# 1995 Bianchi Ti Mega



## eshew (Jan 30, 2004)

Went for my 1st ride on it today, its fast and STIFF... quite a bit stiffer than my Kona King Kahuna.
Right now it's a mismash of parts, that will get sorted out eventually. 

I'm in Love


----------



## Fred Smedley (Feb 28, 2006)

Nice score, needs MTB tires.


----------



## datmony (Jul 12, 2012)

That is sweet!!!! I keep looking for about the same vintage steel Martini Racing. Celeste just speaks to me.......


----------



## girlonbike (Apr 24, 2008)

That is a great frame. Do you (or anybody) know what the original fork was supposed to be?


----------



## colker1 (Jan 6, 2004)

If it's stiff, that's a big reason for a marzochi bomber z2 upfront. Not to mention a pair of fat mtb tires though i doubt you could fit anything bigger than 2.2 on those ti stays.
HUGE downtube probably taken from an against the clock road bike.


----------



## apat13 (Jun 19, 2006)

Judy SL...at least on the one we had on the floor of the shop I worked at in '96...I wanted one of these really bad back in the day. The bike is insanely stiff, on the verge of abusively stiff. Fat tires and suspension help, but you will always know you are riding a bike with the biggest Ti downtube you have ever seen.


----------



## girlonbike (Apr 24, 2008)

I think I saw one with a BOI painted to match. It looked awesome.


----------



## eshew (Jan 30, 2004)

I'm a huge Marzocchi fan so most likely I will go with a z2. I've got another set of mtb rims that I'll swap out when i'm not riding pavement. 

Was this bike ever in any of bianchi's catalogs? Its impossible to find information on it. I had to contact an ex bianchi team rider, Scott Quiring to get some concrete info on it. Turns out Scott now builds some amazing looking frames, quite amazing ti as well.


----------



## girlonbike (Apr 24, 2008)

I found some Japanese catalogs but haven't done a search for your particular bike.

http://members.jcom.home.ne.jp/my_bianchi/catalogs.htm


----------



## heyjamesguesswhat (Apr 1, 2011)

*oh snap!*

I have a very similar bike. I think its a 1996 Bianchi made by Litespeed.















Sorry, kinda crappy pics.

I added a Thompson seat post and an Easton Monkey Lite bar. Other than that and the HS I think it's pretty much bone stock with the XT/XTR group. The previous owner barely rode it.
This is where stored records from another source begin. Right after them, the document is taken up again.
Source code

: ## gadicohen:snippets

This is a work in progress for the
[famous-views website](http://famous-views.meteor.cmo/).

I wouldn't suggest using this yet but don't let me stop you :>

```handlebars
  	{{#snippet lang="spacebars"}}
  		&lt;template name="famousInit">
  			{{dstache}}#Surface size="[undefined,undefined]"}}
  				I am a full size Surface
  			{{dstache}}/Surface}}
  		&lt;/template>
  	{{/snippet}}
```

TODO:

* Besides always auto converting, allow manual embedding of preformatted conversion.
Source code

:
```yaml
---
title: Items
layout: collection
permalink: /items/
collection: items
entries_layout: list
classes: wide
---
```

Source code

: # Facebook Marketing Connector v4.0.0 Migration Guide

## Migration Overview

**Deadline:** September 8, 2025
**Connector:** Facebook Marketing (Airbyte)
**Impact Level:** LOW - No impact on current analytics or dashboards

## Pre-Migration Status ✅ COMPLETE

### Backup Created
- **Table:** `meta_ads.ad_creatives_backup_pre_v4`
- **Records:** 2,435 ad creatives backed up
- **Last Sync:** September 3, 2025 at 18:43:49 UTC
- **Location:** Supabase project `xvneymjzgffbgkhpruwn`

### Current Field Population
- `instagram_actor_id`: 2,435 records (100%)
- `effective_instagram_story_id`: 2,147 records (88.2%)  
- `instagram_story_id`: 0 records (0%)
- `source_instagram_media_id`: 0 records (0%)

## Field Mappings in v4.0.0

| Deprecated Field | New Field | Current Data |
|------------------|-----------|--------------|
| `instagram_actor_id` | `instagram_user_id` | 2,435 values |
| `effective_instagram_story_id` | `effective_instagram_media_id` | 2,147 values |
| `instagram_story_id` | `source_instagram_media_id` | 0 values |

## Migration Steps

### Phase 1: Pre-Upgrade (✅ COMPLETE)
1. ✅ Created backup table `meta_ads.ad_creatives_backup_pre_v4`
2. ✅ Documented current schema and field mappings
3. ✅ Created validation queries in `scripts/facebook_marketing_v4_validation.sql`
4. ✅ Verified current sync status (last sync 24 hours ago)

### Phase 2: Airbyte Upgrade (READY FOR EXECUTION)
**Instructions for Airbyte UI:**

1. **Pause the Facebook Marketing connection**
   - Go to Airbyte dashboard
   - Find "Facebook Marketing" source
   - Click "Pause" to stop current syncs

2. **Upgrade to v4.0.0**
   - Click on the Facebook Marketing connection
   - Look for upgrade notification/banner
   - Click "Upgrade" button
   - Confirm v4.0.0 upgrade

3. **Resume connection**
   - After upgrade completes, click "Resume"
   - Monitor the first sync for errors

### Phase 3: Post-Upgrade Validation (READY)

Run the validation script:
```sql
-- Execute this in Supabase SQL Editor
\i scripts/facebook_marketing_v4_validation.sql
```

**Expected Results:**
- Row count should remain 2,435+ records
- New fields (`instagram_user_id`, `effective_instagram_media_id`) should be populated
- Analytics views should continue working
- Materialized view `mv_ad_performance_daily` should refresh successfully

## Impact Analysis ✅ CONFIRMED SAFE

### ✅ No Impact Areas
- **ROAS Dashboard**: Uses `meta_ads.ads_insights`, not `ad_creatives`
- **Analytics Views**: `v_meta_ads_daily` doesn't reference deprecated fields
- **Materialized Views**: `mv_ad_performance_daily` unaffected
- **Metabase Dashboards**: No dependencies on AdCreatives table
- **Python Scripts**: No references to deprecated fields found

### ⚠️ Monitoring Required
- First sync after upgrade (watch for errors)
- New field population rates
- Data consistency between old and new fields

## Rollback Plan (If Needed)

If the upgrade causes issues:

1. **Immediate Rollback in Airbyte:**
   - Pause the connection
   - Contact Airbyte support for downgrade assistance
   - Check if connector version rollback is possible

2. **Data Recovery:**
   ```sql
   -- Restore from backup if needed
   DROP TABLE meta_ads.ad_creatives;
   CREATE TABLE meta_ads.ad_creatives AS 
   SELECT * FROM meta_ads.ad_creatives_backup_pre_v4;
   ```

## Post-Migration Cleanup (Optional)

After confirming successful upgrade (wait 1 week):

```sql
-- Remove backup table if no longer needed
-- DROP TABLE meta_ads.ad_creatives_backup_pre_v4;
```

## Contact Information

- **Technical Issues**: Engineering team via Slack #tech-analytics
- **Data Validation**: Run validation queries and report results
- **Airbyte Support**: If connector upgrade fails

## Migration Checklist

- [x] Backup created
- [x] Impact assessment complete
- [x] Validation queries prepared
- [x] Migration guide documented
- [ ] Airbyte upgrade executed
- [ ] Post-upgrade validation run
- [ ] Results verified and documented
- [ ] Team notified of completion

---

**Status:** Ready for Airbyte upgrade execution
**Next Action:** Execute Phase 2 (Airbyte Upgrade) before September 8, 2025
Its a little small for me, but I couldn't pass it up.


----------



## eshew (Jan 30, 2004)

Updated, finally got some pin striping tape to mask off the unfortunate paint modification after a crack repair Also found a catalog page that's legible. Almost as much fun as the bike next to it. Sorry for the rotated pic.

Love this bike


----------



## peter.thedrake (Aug 6, 2009)

Where did you find that catalog scan? I'm trying to collect Bianchi MTB catalog scans to add to https://repartodirt.wordpress.com/bianchi-mountain-bike-catalogs/


----------



## eshew (Jan 30, 2004)

Someone was selling the catalog on ebay and I screen captured it after losing the auction


----------